## Work to be completed
Set down each record exactly. Omit the pictures.

── The data ──

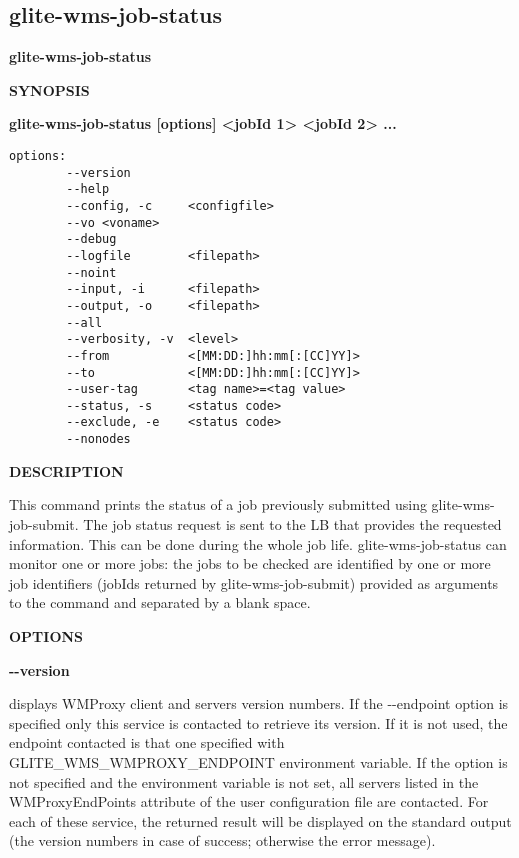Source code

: 
\subsection{glite-wms-job-status}
\label{glite-wms-job-status}

\medskip
\textbf{glite-wms-job-status}
\smallskip


\textbf{SYNOPSIS}
\smallskip

\textbf{glite-wms-job-status [options] <jobId 1> <jobId 2> ...}

\begin{verbatim}
options:
        --version
        --help
        --config, -c     <configfile>
        --vo <voname>
        --debug
        --logfile        <filepath>
        --noint
        --input, -i      <filepath>
        --output, -o     <filepath>
        --all
        --verbosity, -v  <level>
        --from           <[MM:DD:]hh:mm[:[CC]YY]>
        --to             <[MM:DD:]hh:mm[:[CC]YY]>
        --user-tag       <tag name>=<tag value>
        --status, -s     <status code>
        --exclude, -e    <status code>
        --nonodes
\end{verbatim}

\medskip
\textbf{DESCRIPTION}
\smallskip

This command prints the status of a job previously submitted using glite-wms-job-submit.
The job status request is sent to the LB that provides the requested information.
This can be done during the whole job life.
glite-wms-job-status can monitor one or more jobs: the jobs to be checked are identified by one or more job 
identifiers (jobIds returned by glite-wms-job-submit) provided as arguments to the command and 
separated by a blank space.


\medskip\textbf{OPTIONS}\smallskip



\textbf{-{}-version}

displays WMProxy client and servers version numbers.
If the -{}-endpoint option is specified only this service is contacted to retrieve its version. If it is not used, the endpoint contacted is that one specified with GLITE\_WMS\_WMPROXY\_ENDPOINT environment variable. If the option is not specified and the environment variable is not set, all servers listed in the WMProxyEndPoints attribute of the user configuration file are contacted. For each of these service, the returned result will be displayed on the standard output (the version numbers in case of success; otherwise the error message).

───

## Response area
Source code

: 
\subsection{glite-wms-job-status}
\label{glite-wms-job-status}

\medskip
\textbf{glite-wms-job-status}
\smallskip


\textbf{SYNOPSIS}
\smallskip

\textbf{glite-wms-job-status [options] <jobId 1> <jobId 2> ...}

\begin{verbatim}
options:
        --version
        --help
        --config, -c     <configfile>
        --vo <voname>
        --debug
        --logfile        <filepath>
        --noint
        --input, -i      <filepath>
        --output, -o     <filepath>
        --all
        --verbosity, -v  <level>
        --from           <[MM:DD:]hh:mm[:[CC]YY]>
        --to             <[MM:DD:]hh:mm[:[CC]YY]>
        --user-tag       <tag name>=<tag value>
        --status, -s     <status code>
        --exclude, -e    <status code>
        --nonodes
\end{verbatim}

\medskip
\textbf{DESCRIPTION}
\smallskip

This command prints the status of a job previously submitted using glite-wms-job-submit.
The job status request is sent to the LB that provides the requested information.
This can be done during the whole job life.
glite-wms-job-status can monitor one or more jobs: the jobs to be checked are identified by one or more job 
identifiers (jobIds returned by glite-wms-job-submit) provided as arguments to the command and 
separated by a blank space.


\medskip\textbf{OPTIONS}\smallskip



\textbf{-{}-version}

displays WMProxy client and servers version numbers.
If the -{}-endpoint option is specified only this service is contacted to retrieve its version. If it is not used, the endpoint contacted is that one specified with GLITE\_WMS\_WMPROXY\_ENDPOINT environment variable. If the option is not specified and the environment variable is not set, all servers listed in the WMProxyEndPoints attribute of the user configuration file are contacted. For each of these service, the returned result will be displayed on the standard output (the version numbers in case of success; otherwise the error message).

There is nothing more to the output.